─── TASK INPUTS ───

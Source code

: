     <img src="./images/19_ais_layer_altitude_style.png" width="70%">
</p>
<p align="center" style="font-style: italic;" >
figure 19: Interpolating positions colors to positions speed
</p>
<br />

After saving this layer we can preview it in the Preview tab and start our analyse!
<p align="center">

───
─── TASK INPUTS ───

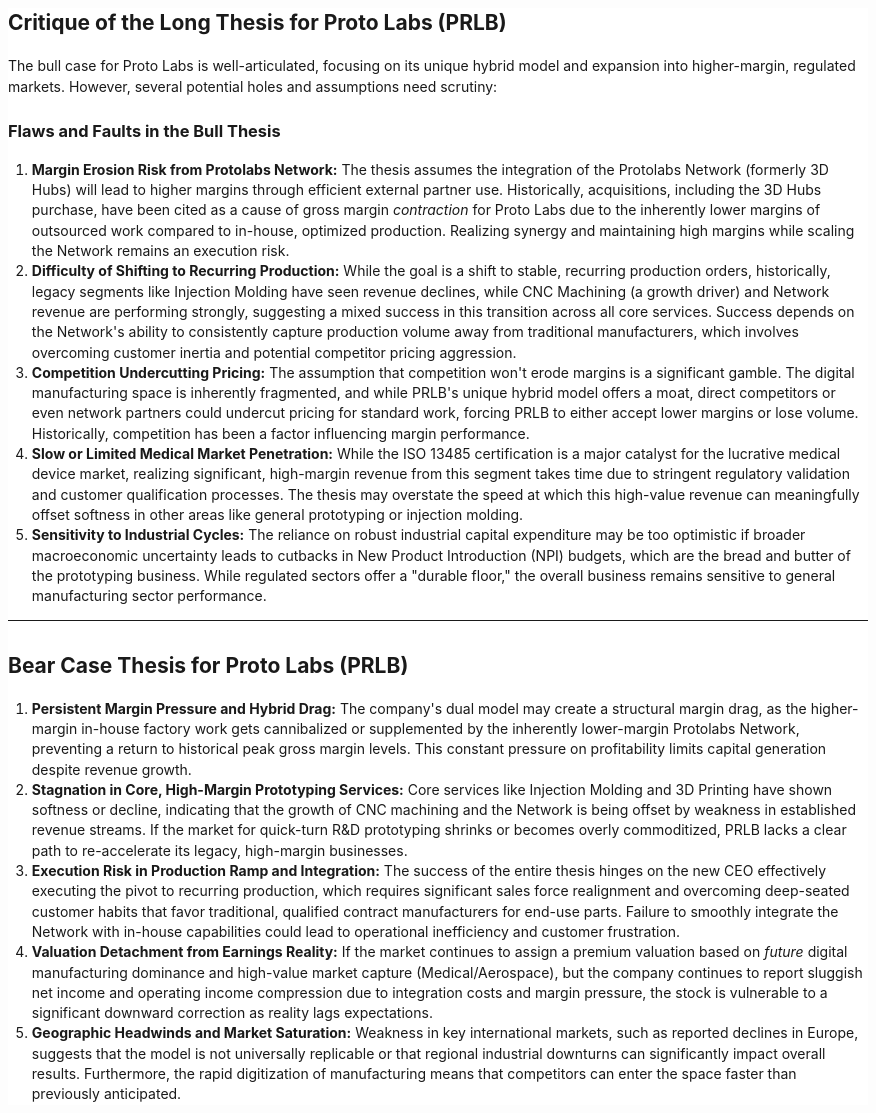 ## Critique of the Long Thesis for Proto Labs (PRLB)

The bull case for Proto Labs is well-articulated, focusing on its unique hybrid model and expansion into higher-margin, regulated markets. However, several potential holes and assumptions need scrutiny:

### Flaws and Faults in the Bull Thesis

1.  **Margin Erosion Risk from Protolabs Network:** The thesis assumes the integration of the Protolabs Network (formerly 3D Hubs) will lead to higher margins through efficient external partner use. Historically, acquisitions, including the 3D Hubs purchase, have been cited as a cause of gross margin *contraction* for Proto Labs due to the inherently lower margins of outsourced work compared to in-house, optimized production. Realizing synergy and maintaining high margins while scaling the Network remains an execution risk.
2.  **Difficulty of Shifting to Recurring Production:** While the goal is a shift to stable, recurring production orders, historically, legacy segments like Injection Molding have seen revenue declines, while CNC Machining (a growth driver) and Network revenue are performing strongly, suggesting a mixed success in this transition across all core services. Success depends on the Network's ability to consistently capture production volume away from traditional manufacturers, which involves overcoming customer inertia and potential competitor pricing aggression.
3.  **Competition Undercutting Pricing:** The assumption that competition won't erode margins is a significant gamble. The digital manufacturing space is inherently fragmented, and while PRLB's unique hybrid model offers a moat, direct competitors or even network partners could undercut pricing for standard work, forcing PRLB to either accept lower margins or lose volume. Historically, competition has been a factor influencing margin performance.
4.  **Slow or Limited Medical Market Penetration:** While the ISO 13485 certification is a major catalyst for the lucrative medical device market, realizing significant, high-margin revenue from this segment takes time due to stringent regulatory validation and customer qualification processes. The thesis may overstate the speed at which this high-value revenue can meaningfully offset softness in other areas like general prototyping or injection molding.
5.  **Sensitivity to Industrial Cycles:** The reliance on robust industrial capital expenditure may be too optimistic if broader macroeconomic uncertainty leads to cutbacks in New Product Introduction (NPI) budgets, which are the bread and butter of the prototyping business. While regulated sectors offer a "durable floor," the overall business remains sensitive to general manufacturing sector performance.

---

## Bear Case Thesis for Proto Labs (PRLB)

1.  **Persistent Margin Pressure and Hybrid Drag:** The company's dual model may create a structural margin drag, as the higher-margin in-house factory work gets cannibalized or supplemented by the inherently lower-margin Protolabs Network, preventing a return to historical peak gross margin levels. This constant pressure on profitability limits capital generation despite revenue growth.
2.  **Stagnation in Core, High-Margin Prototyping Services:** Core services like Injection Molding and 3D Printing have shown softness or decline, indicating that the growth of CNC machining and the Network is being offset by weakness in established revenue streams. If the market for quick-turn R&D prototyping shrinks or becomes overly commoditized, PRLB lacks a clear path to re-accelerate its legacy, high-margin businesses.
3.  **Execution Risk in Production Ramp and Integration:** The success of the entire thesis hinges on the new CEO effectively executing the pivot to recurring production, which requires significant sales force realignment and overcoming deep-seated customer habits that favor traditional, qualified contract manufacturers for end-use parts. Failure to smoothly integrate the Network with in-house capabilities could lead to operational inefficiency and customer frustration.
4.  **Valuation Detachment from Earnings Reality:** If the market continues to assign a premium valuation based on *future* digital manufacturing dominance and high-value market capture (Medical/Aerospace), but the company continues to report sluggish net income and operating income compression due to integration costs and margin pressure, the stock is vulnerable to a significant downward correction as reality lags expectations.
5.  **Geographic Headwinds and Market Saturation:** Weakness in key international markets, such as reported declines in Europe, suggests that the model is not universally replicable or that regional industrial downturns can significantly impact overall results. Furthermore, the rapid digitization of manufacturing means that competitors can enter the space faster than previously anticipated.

───

__INSTRUCTIONS TO FOLLOW__
Please reproduce, exactly as they appear above, the lines from the line containing "despite revenue growth." up to and including the line containing "than previously anticipated.".

__ANSWER TO THIS PROBLEM__
1.  **Persistent Margin Pressure and Hybrid Drag:** The company's dual model may create a structural margin drag, as the higher-margin in-house factory work gets cannibalized or supplemented by the inherently lower-margin Protolabs Network, preventing a return to historical peak gross margin levels. This constant pressure on profitability limits capital generation despite revenue growth.
2.  **Stagnation in Core, High-Margin Prototyping Services:** Core services like Injection Molding and 3D Printing have shown softness or decline, indicating that the growth of CNC machining and the Network is being offset by weakness in established revenue streams. If the market for quick-turn R&D prototyping shrinks or becomes overly commoditized, PRLB lacks a clear path to re-accelerate its legacy, high-margin businesses.
3.  **Execution Risk in Production Ramp and Integration:** The success of the entire thesis hinges on the new CEO effectively executing the pivot to recurring production, which requires significant sales force realignment and overcoming deep-seated customer habits that favor traditional, qualified contract manufacturers for end-use parts. Failure to smoothly integrate the Network with in-house capabilities could lead to operational inefficiency and customer frustration.
4.  **Valuation Detachment from Earnings Reality:** If the market continues to assign a premium valuation based on *future* digital manufacturing dominance and high-value market capture (Medical/Aerospace), but the company continues to report sluggish net income and operating income compression due to integration costs and margin pressure, the stock is vulnerable to a significant downward correction as reality lags expectations.
5.  **Geographic Headwinds and Market Saturation:** Weakness in key international markets, such as reported declines in Europe, suggests that the model is not universally replicable or that regional industrial downturns can significantly impact overall results. Furthermore, the rapid digitization of manufacturing means that competitors can enter the space faster than previously anticipated.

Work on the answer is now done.